### What the task requires
Print, from the listing below, the lines starting at the line containing "readPlistFromString(data, binary=True)" and ending at the line containing "Western Coastal States", exactly as they stand, and print nothing else.

== Segment start ==

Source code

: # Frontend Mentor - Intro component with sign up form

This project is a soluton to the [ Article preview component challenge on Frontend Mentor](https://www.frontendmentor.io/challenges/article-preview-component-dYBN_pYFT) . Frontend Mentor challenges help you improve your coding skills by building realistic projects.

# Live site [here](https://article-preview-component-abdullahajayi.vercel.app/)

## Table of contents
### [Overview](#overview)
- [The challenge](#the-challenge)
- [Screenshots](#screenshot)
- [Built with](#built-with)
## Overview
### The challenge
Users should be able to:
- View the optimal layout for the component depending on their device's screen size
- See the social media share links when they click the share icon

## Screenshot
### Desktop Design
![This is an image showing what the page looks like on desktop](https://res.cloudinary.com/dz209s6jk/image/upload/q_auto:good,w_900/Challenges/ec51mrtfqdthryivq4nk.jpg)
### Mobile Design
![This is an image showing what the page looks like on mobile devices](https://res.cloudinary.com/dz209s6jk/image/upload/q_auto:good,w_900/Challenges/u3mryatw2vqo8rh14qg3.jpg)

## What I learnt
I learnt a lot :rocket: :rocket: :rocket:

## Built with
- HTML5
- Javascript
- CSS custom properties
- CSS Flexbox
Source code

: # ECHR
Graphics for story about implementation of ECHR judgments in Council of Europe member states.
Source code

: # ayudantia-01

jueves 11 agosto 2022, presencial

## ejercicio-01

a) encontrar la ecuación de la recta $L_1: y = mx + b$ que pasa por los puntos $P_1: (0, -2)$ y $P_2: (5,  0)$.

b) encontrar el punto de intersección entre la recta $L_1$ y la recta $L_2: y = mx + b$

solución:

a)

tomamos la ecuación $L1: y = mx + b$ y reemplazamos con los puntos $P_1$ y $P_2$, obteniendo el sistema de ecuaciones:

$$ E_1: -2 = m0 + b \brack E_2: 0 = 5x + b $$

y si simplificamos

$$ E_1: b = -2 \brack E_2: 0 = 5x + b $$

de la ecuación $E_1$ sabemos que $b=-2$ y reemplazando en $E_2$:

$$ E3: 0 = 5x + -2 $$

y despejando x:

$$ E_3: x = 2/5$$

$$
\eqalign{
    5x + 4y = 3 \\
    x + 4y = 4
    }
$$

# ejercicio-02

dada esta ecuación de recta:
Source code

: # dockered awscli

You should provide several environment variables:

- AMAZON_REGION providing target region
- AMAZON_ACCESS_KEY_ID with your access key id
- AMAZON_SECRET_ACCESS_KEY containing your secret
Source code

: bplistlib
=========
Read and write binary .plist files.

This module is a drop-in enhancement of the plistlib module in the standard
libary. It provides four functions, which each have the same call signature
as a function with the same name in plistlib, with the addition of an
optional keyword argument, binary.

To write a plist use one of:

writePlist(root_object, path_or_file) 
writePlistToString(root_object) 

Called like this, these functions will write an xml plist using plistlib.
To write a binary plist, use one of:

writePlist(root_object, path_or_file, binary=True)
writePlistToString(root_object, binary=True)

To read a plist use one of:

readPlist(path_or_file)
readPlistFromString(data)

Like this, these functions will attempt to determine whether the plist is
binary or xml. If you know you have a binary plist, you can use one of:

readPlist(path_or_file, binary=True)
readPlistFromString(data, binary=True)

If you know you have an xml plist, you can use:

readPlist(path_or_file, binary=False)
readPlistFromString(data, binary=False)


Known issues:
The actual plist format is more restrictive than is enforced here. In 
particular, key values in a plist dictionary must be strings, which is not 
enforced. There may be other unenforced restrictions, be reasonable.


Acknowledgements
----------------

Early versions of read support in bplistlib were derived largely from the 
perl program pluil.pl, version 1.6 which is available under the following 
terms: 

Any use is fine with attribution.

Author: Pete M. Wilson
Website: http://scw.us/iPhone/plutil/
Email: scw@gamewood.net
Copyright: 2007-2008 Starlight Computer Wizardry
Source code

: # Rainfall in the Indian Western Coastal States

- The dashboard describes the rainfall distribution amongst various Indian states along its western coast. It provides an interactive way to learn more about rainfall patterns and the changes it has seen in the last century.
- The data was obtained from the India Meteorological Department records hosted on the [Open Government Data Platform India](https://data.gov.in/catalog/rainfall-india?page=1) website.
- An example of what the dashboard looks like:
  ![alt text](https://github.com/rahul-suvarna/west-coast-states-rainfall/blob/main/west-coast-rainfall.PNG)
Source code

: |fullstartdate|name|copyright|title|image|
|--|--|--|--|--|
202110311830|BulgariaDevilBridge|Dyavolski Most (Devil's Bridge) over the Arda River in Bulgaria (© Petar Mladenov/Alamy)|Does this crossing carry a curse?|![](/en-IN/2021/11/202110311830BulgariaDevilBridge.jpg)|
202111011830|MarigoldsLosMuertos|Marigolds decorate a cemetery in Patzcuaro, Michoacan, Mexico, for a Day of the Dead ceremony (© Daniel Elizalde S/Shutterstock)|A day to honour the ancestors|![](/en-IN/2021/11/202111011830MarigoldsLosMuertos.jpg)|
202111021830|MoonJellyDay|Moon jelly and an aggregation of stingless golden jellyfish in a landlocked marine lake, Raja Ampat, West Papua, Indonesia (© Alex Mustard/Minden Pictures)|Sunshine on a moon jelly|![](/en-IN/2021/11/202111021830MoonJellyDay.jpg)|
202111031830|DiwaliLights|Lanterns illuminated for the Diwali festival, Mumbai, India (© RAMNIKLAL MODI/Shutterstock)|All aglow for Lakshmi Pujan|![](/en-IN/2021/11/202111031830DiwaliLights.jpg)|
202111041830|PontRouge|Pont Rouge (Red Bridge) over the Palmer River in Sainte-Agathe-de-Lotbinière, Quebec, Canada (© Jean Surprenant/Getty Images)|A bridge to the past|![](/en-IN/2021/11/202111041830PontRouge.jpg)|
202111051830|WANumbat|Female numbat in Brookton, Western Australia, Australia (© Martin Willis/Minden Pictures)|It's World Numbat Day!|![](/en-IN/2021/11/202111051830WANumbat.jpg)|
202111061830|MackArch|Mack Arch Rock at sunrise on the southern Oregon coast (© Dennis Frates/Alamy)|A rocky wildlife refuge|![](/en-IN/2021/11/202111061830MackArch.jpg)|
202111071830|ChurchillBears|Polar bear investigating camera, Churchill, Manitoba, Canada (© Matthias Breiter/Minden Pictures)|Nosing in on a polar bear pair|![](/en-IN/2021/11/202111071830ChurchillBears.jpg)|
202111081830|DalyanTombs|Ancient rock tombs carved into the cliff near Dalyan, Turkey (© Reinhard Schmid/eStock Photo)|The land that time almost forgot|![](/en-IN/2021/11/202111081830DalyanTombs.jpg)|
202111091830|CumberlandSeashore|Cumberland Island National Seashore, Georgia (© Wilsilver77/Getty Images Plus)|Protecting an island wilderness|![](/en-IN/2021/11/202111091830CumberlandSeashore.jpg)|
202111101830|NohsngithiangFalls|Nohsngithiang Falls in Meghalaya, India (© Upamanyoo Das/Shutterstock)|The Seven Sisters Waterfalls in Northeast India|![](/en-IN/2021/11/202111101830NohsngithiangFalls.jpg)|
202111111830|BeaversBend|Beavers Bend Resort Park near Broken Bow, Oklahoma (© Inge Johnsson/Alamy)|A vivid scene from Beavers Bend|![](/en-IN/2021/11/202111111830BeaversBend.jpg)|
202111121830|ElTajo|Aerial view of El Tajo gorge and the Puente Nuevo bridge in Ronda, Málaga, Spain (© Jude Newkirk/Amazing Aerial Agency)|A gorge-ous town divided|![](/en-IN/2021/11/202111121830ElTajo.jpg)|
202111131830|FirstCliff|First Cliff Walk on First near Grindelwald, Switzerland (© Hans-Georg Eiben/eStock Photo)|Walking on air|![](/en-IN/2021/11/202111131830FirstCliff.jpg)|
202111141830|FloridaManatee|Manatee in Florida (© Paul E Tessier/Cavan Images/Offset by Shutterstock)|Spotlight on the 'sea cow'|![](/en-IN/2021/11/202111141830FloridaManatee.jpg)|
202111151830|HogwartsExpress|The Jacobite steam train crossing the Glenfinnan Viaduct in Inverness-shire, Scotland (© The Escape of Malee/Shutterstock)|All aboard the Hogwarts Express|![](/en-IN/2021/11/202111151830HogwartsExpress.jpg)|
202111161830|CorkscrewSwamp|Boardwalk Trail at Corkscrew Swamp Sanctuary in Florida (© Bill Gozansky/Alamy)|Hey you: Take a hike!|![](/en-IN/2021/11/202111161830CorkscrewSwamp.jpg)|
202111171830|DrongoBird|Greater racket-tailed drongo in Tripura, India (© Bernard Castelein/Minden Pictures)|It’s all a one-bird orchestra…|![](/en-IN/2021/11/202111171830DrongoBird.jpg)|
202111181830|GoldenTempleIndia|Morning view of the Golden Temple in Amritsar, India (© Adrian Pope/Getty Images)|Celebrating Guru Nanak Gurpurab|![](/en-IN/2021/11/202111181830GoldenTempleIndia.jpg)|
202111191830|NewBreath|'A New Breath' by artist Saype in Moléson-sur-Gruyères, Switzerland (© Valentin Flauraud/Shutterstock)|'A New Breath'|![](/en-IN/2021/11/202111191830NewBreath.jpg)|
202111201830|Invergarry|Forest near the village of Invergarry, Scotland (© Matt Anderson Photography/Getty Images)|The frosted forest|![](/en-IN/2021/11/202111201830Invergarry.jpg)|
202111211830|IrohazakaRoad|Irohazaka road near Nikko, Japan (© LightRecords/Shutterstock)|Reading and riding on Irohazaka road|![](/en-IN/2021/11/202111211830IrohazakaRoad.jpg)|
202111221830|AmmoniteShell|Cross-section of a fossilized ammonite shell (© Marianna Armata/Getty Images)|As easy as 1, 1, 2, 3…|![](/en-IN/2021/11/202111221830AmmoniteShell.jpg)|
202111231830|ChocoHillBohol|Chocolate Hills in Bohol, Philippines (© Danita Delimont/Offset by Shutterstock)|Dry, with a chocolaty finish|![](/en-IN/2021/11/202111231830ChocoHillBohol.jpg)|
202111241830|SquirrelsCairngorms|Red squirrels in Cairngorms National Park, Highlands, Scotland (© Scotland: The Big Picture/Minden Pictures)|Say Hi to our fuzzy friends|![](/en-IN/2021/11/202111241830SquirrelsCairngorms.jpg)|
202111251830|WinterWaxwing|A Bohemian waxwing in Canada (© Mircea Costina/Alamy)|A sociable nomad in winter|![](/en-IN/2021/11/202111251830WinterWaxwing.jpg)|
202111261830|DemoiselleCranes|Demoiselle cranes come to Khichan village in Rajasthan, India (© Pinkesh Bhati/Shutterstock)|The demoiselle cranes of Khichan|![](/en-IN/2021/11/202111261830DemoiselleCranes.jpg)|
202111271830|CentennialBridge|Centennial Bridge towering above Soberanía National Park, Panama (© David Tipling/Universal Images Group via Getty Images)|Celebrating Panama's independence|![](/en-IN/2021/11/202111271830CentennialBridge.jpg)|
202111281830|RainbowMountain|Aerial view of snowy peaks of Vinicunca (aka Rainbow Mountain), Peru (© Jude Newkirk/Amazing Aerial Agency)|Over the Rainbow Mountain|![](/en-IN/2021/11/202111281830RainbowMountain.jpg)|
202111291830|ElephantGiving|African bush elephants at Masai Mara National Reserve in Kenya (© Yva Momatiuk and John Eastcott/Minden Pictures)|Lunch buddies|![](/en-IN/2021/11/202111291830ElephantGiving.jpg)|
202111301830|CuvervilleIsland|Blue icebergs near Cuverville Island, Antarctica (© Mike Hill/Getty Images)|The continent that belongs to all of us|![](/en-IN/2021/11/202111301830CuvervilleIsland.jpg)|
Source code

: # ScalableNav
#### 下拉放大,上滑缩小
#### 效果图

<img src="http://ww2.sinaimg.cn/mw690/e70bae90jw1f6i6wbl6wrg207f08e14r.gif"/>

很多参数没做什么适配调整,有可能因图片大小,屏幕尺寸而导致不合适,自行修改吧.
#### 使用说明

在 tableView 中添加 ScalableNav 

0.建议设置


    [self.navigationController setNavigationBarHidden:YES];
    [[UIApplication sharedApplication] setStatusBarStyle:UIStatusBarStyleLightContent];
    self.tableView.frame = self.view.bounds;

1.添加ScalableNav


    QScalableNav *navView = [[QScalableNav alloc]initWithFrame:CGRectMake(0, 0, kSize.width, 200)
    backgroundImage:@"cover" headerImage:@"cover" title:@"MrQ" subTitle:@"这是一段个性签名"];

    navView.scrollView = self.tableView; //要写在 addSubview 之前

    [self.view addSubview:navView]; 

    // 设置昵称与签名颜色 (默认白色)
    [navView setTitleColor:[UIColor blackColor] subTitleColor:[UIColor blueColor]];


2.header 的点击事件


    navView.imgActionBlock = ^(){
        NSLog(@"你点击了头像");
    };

== Segment end ==

### Task answer
readPlistFromString(data, binary=True)

If you know you have an xml plist, you can use:

readPlist(path_or_file, binary=False)
readPlistFromString(data, binary=False)


Known issues:
The actual plist format is more restrictive than is enforced here. In 
particular, key values in a plist dictionary must be strings, which is not 
enforced. There may be other unenforced restrictions, be reasonable.


Acknowledgements
----------------

Early versions of read support in bplistlib were derived largely from the 
perl program pluil.pl, version 1.6 which is available under the following 
terms: 

Any use is fine with attribution.

Author: Pete M. Wilson
Website: http://scw.us/iPhone/plutil/
Email: scw@gamewood.net
Copyright: 2007-2008 Starlight Computer Wizardry
Source code

: # Rainfall in the Indian Western Coastal States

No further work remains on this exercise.